ジャンルはたぶんSF。友達と本屋に行った時おすすめされて知りました。
短編集で、全部で9作品が収録されています。

個人的に面白かったのは真ん中あたりの「偽りのない事実、偽りのない気持ち」。
人間の認識の仕方について考えさせられました。

 この世界の中ではライフログとして人間がカメラとなり全ての瞬間を記録することができる。そこに映っているのは絶対的な事実で、人間の記憶、特にエピソード記憶についてはこのライフログが取って代わることになる。
 この話の中では二つの物語が交互に登場して進みます。実を言うと最後の方までどういう繋がりなのか全くわかりませんでした。
一方では人体に搭載された網膜プロジェクタとその記録を整理するテクノロジーが人間の記憶を根本から変えようとしている。もう一方では文字にして「記す」というテクノロジーが同じように記憶や認識を変えようとしている。
たぶんどちらも認識や記憶の変遷を描いたものなのかな、と思いました。どちらの話の中でも、人間の脳の記憶がどれほど曖昧なものなのか、その曖昧さにどう助けられているのかを感じさせられました。

 言語化すること、映像化することは機械の力を借りていようがいなかろうが「技術」であって、それまでの認識を大きく変える出来事なんだなあと思います。
言語ってそれだけでかなりな能力ですよね。
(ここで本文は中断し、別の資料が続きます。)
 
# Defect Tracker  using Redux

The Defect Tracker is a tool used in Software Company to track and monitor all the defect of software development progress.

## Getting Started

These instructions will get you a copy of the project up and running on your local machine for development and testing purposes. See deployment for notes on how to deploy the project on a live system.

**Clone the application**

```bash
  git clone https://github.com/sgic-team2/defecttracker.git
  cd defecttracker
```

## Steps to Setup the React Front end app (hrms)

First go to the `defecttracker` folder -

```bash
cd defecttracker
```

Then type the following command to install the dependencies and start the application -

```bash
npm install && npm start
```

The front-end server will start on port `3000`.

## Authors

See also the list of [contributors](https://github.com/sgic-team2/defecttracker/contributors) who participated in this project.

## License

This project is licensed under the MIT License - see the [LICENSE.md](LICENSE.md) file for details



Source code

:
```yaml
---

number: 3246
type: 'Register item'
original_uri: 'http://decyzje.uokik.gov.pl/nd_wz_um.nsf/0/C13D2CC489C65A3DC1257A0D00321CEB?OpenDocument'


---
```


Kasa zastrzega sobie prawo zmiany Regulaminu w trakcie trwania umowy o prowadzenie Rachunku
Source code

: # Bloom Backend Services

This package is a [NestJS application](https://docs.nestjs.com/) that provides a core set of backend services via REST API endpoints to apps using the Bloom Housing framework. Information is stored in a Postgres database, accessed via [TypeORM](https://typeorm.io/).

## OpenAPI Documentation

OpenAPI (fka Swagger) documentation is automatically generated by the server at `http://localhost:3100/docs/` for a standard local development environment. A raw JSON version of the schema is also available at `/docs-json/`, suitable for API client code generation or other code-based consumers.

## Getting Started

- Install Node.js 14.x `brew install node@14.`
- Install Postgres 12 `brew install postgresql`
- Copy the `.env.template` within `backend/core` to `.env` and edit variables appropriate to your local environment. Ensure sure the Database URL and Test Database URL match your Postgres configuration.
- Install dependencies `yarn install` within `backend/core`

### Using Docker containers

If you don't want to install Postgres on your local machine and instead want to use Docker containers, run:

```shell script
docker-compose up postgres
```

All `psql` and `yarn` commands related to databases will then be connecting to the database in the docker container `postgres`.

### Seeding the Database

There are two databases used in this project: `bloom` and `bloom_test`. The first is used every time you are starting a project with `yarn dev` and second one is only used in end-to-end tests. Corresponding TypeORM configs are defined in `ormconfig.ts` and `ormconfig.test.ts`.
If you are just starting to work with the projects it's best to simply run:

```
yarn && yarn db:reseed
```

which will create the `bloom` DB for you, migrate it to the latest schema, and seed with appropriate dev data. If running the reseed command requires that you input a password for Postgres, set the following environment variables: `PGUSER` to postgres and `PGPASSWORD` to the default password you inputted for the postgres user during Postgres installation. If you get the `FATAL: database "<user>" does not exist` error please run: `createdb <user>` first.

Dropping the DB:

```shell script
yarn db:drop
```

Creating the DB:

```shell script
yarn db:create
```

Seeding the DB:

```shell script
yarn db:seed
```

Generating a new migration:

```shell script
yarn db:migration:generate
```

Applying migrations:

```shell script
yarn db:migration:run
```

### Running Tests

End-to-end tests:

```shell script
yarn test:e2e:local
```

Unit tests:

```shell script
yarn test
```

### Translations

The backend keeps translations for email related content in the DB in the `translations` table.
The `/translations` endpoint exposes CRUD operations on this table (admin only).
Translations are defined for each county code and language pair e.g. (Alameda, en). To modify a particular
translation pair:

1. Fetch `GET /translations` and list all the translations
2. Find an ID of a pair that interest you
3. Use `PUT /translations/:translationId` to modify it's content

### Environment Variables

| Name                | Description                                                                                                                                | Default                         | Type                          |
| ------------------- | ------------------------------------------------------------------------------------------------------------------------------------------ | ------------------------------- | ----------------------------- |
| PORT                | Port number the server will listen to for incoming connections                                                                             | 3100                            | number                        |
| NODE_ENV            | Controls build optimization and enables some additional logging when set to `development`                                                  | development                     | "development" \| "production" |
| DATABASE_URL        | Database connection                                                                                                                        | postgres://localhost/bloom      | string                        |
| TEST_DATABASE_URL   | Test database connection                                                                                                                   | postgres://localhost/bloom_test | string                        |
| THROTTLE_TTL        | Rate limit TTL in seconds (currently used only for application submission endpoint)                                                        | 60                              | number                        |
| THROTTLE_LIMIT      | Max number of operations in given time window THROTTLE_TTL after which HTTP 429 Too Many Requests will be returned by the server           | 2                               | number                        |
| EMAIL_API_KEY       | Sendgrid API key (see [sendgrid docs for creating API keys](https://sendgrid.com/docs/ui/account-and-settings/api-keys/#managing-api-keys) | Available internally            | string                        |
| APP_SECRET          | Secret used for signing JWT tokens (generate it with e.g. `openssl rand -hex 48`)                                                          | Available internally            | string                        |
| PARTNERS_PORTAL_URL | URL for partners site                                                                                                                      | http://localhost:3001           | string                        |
新しい言語を覚えると考え方も変わってくるって言うし。
なんてことを前に映画を見た時考えたなあとか思ってたら、実はこの作者の人はその映画の原作を書いた人でした。著者紹介を見てびっくり。
『メッセージ(原題: Arrival)』という映画です。すごい面白くて、言葉ってこんな力を持ってるんだって感じて新鮮でした。興味があればぜひ観て欲しい。


そのほかにも、「商人と錬金術師の門」、「予期される未来」、「不安は自由のめまい」は並行世界や過去と未来をつなぐなど時空を飛び越える話でした。飛び越えた先から得たものをどう処理するかの話。

商人と錬金術師の門

 未来と過去に行くことのできる門。過去に起こったことは変えられないし門の向こう側で見た未来を変えることもできない。この話の中で未来の自分に会いに行ってアドバイスをもらうシーンがあるんですが、その未来の自分もそのまた未来の自分から助言をもらってるんです。結局アドバイスの内容はどこからやってきたものなのか。
これって、映画ドラえもんの大魔境を昔読んだ時も思ったことです。最後未来の自分が助けに来て、その代わり自分も過去に行って自分を助ける。この元はどこなんだろうって。
でもまあ、結局はよくわかんないですね。別にいいか、と思えるからいいとします。

予期される未来

 ここでは、未来は絶対だと知ることで全てに意味がないと感じてしまう人が続出する。別に未来が変えられないと分かったところで具体的な内容はわからないから自分がどういう行動を起こすかに直接的な影響はないはずなのに、そうなってしまった人たちに聞くと、「今は知っている」から違うと。
なんか、流行りの呪術廻戦に出てくる五条先生?もそういう術使ってなかったかな。情報を大量に脳に送って全知状態にして脳を停止させるみたいな。さらっとしか読んでないから忘れました。
たしかに、未来が変えられないとわかってしまったら色んなことに意味がなくなると思ってしまうのも理解はできます。
でもやっぱり楽しい方がいいから、そうなったとしても楽しいことのために行動していたいと思います。そんな状況におかれたことないけど。

不安は自由のめまい

 並行世界を知ることができたらどうなるのか。しかも、並行世界の自分とコミュニケーションをとれるとしたら。
自分があの時こうしていれば、ああしていなければ、と思うことはよくあると思いますが、「不安は自由のめまい」は、その結果を実際に知ることができる世界。
結果を知って今この自分がより良くなれるのか、正直に言うと結構疑わしいですが…私はすぐ嫉妬するので。同じように自分より幸せそうな並行世界の自分に嫉妬し、今の自分と比べて並行世界に近づけようと依存症のようなものになった人が出てきます。

 全体を通してみると、知ることと同じくらい、知らないということも重要なんだと感じました。どこに境界線があるのかはわからないし、もしかしたらないのかもしれない。知っていればよかったと思うことも知らなければよかったと思うことも同じくらいある。全てはランダムで、どちらが良い悪いの話じゃないのかも。まあ、結局は自分が決めることです。
 なかなか難しい内容なだけに今回は色々考えてしまいました。文字にするともっと出てくるからなおさら。
こういうのは珍しくて、普段は娯楽としてその一瞬だけを楽しんで本を読んでいます。なのでわりとすぐ内容を忘れます。
とにかく、面白かったです。途中いかにもそれっぽい専門用語とか出てきて流し読みっぽくなったところもあったけど。
表題作の「息吹」はそこまで惹かれなかったかなー。でも賞もとってるし、きっと面白いと思う人は多いと思います。
とりあえず、すすめてくれた友達にも感想を伝えたい。

ちなみに、並行世界といえばちょっと前に読んだ「なめらかな世界と、その敵」も面白かったのでぜひ。こっちはもっと身近な感じの物語になっています。